The ethanol industry is awaiting a decision by EPA on increasing ethanol blending allowances from 10 percent to 15 percent. Some in the industry have urged EPA to provide some immediate market relief through the approval of 12 percent blends while it finalizes work on E15.

The Renewable Fuels Association says the EPA is unnecessarily delaying the decision. RFA also disagrees with an EPA plan to approve E15 use for only in 2007 and newer vehicles.

“EPA is dropping the ball, and for no scientifically justified reason,” said RFA President and CEO Bob Dinneen. “While initial plans to approve the use of E15 for only 2001 and newer vehicles were bad, this plan borders on shameful. Confusing the market as EPA seems intent upon doing likely will lead to little if any additional ethanol being sold.”

Allowing up to E15 blends, up from current 10 percent limits, would mean a potential increase of 6.5 billion gallons of new ethanol demand, displacing more than 200 million additional barrels of imported oil.

In early June, RFA reported April ethanol exports of 40.8 million gallons, compared to 48.3 million gallons in March. Year-to-date exports are 124.3 million gallons, which means 2010 exports have already surpassed exports for all of 2009, 113.3 million gallons.

“American ethanol producers continue to be forced to look for overseas markets for their product as domestic markets for ethanol remain saturated due to the regulatory cap on blending levels,” said Geoff Cooper, RFA vice president of research.

“As a matter of national energy security, America should first seek to maximize its use of domestic renewable fuels before it turns to overseas markets.”

Exports to the EU, India, Jamaica, Australia, and Canada were up or stable.
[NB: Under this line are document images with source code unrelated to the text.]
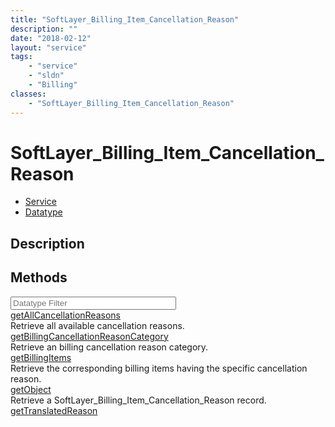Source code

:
 ```yaml
---
title: "SoftLayer_Billing_Item_Cancellation_Reason"
description: ""
date: "2018-02-12"
layout: "service"
tags:
    - "service"
    - "sldn"
    - "Billing"
classes:
    - "SoftLayer_Billing_Item_Cancellation_Reason"
---
```

# SoftLayer_Billing_Item_Cancellation_Reason
<div id='service-datatype'>
    <ul id='sldn-reference-tabs'>
    <li id='service'> <a href='/reference/services/SoftLayer_Billing_Item_Cancellation_Reason' >Service</a></li>    <li id='datatype'> <a href='/reference/datatypes/SoftLayer_Billing_Item_Cancellation_Reason' >Datatype</a></li>
    </ul>
</div>

## Description




        
<div id="properties" class="content">
    <h2>Methods</h2>
    <div class="view-filters">
        <div class="clearfix">
            <div class="search-input-box">
                <input placeholder="Datatype Filter" onkeyup="titleSearch(inputId='edit-combine', divId='method-div', elementClass='method-row')" 
                    type="text" id="edit-combine" value="" size="30" maxlength="128" class="form-text">
            </div>
        </div>
    </div>
    <div id="method-div">
            <div class="method-row">
                        <span class='view-field-title'><a href='/reference/services/SoftLayer_Billing_Item_Cancellation_Reason/getAllCancellationReasons'> getAllCancellationReasons</a> </span>
            <div class='views-field-body'>Retrieve all available cancellation reasons. </div>
        </div>
            <div class="method-row">
                        <span class='view-field-title'><a href='/reference/services/SoftLayer_Billing_Item_Cancellation_Reason/getBillingCancellationReasonCategory'> getBillingCancellationReasonCategory</a> </span>
            <div class='views-field-body'>Retrieve an billing cancellation reason category.</div>
        </div>
            <div class="method-row">
                        <span class='view-field-title'><a href='/reference/services/SoftLayer_Billing_Item_Cancellation_Reason/getBillingItems'> getBillingItems</a> </span>
            <div class='views-field-body'>Retrieve the corresponding billing items having the specific cancellation reason.</div>
        </div>
            <div class="method-row">
                        <span class='view-field-title'><a href='/reference/services/SoftLayer_Billing_Item_Cancellation_Reason/getObject'> getObject</a> </span>
            <div class='views-field-body'>Retrieve a SoftLayer_Billing_Item_Cancellation_Reason record.</div>
        </div>
            <div class="method-row">
                        <span class='view-field-title'><a href='/reference/services/SoftLayer_Billing_Item_Cancellation_Reason/getTranslatedReason'> getTranslatedReason</a> </span>
            <div class='views-field-body'></div>
        </div>
        </div>
</div>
But exports to Brazil dropped to virtually zero, as Brazilian ethanol output rebounded from previous months.

RFA explored the issue of increasing U.S. ethanol exports in depth in report released in May.

According to the Energy Information Administration, ethanol production for the week ending June 18 was 846,000 barrels per day, or more than 35.5 million gallons daily. The week prior, production reached 839,000 barrels daily.

Ethanol in storage around the country ticked upward with supplies of 19.4 million barrels, or nearly 815 million gallons. That is up from 18.6 million barrels the week before.

Total gasoline demand fell slightly at just over 388 million gallons of daily demand, meaning ethanol production is equivalent to 9.15 percent of gasoline demand.

Based on RFA calculations, the ethanol industry consumed 12.7 million bushels of corn daily for the week ending June 18. The corn also converted into approximately 98,000 metric tons of livestock feed, including corn gluten feed, corn gluten meal, and distillers grains. Distillers grains production alone totaled more than 86,000 metric tons according to RFA calculations.

RFA is assuming an industry average of 2.8 gallons of ethanol per bushel of corn. For feed production, the RFA assumes 17 pounds of distillers grains are produced from each bushel of corn in the dry mill process. Plants using the wet mill process generate 13.5 pounds of corn gluten feed and 2.5 pounds of corn gluten meal per bushel processed. RFA assumes 88 percent of the current operating capacity utilizes the dry milling process.